» **WHAT TO PRODUCE**
In the entries below, find each line with the word "words" and return it.

» **INFORMATION PROVIDED**
################

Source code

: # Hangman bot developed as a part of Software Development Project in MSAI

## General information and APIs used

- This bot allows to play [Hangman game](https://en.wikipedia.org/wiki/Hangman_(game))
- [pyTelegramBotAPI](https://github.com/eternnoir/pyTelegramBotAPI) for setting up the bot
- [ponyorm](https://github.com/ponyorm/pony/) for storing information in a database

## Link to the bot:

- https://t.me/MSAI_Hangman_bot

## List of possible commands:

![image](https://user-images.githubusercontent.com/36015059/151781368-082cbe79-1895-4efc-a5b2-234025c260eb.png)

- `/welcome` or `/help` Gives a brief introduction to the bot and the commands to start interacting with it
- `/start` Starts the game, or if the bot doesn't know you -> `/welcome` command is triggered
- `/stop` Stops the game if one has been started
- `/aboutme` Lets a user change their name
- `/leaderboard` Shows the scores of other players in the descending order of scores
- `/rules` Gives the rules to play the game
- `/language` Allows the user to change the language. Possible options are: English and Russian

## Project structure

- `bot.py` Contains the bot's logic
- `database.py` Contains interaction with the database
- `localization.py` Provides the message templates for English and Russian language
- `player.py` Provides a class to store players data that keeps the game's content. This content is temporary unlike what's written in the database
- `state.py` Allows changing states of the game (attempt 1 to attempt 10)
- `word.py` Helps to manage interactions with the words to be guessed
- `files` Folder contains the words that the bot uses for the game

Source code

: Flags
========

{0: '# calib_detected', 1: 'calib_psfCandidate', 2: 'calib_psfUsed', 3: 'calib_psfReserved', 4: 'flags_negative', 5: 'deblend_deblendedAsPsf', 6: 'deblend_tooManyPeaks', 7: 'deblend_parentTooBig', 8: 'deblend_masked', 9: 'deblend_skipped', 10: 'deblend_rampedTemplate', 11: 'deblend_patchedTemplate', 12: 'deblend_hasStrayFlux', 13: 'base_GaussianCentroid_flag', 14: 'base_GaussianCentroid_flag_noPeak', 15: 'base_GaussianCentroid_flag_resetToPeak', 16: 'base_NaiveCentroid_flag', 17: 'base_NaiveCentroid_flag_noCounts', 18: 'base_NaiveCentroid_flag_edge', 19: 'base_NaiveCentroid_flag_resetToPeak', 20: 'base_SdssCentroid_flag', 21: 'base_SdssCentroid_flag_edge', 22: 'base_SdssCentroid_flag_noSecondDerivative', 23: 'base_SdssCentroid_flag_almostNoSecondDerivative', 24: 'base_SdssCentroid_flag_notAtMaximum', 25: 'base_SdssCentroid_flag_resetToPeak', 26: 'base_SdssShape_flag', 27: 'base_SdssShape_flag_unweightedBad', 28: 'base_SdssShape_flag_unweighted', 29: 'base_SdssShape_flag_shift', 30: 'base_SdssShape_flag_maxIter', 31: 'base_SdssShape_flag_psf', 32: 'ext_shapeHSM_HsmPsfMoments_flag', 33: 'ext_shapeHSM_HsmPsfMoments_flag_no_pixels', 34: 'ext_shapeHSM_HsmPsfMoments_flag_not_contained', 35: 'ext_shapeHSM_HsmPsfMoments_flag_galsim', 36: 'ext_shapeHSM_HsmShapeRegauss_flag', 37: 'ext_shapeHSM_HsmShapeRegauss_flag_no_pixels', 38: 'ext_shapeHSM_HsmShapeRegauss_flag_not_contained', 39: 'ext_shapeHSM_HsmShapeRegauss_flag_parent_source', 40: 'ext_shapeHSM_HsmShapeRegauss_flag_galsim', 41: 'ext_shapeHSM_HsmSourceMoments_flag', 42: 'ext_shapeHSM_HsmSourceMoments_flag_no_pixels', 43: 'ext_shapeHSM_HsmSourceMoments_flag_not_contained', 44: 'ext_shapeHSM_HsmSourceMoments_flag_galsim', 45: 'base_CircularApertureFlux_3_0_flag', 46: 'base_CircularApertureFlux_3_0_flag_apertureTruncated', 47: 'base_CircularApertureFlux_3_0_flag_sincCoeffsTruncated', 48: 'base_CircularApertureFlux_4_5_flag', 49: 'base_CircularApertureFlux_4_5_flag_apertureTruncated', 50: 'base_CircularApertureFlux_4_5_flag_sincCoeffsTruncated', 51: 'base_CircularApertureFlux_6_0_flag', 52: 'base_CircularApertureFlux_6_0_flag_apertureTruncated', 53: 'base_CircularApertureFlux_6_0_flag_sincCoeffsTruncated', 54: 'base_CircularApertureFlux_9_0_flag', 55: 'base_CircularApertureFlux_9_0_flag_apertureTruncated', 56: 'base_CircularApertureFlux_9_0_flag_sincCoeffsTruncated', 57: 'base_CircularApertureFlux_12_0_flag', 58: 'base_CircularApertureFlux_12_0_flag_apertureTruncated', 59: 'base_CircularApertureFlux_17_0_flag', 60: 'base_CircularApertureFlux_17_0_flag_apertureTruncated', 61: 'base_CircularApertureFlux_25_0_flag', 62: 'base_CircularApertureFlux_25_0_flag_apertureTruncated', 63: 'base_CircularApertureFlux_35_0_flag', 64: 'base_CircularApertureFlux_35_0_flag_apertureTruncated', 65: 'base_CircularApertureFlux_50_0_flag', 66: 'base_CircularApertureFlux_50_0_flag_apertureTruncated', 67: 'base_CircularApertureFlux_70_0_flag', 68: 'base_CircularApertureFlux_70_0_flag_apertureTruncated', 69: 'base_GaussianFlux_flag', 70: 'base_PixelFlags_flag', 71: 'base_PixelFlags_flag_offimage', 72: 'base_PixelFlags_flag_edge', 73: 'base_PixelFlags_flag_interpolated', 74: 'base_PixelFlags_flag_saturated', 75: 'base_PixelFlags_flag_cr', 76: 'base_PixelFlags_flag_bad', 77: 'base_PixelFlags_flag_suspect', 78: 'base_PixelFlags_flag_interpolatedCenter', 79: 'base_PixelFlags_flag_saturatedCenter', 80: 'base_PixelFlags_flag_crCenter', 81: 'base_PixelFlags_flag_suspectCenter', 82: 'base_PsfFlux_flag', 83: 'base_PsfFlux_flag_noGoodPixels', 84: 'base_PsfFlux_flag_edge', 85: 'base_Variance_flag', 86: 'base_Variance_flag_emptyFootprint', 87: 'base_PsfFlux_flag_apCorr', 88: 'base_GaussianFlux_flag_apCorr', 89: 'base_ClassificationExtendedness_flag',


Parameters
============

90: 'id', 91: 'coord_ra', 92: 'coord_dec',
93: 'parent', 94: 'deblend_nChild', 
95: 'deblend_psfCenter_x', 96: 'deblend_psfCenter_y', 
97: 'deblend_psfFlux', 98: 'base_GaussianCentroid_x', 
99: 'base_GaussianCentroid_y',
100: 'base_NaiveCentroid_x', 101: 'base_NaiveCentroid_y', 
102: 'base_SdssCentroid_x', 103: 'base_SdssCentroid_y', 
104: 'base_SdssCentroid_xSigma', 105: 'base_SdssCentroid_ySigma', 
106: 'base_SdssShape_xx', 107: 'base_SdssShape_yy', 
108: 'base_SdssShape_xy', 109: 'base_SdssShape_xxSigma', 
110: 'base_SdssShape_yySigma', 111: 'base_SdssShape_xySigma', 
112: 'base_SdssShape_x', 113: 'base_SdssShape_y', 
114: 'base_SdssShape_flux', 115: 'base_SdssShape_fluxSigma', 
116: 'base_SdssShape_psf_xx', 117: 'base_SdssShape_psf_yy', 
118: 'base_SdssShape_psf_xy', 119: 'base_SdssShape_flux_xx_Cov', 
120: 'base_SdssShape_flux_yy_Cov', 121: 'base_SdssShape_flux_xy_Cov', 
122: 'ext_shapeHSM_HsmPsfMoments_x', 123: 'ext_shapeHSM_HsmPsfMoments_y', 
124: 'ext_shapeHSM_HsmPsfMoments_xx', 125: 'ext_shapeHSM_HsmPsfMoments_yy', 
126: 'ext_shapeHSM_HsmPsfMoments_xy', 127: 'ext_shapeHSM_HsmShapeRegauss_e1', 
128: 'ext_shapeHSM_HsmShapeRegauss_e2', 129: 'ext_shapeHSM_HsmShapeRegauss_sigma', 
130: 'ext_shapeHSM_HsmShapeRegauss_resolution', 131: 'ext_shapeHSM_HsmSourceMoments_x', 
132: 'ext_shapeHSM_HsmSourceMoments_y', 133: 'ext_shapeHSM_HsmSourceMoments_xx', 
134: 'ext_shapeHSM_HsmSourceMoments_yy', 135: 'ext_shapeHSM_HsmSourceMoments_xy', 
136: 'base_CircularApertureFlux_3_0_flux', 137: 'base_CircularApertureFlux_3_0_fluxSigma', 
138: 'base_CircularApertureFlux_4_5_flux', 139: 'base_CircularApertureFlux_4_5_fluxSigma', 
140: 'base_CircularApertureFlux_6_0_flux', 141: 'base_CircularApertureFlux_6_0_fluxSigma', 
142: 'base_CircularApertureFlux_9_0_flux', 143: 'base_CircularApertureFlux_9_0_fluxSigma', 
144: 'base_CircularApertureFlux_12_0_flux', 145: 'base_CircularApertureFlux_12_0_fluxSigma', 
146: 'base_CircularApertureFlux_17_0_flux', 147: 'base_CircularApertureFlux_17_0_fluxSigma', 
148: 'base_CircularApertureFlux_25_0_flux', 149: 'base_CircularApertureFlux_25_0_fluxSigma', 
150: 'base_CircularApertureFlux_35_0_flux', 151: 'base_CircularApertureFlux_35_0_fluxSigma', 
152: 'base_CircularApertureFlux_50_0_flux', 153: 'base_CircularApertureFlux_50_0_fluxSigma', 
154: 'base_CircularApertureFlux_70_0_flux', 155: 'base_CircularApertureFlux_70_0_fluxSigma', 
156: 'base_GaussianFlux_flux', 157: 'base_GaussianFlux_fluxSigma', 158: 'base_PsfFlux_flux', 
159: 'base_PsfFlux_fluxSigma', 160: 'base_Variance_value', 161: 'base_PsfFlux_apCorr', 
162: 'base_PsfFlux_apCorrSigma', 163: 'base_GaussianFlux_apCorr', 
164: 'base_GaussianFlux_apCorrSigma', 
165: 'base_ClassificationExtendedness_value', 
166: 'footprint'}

################

» **SOLUTION TO THIS TASK**
- `word.py` Helps to manage interactions with the words to be guessed
- `files` Folder contains the words that the bot uses for the game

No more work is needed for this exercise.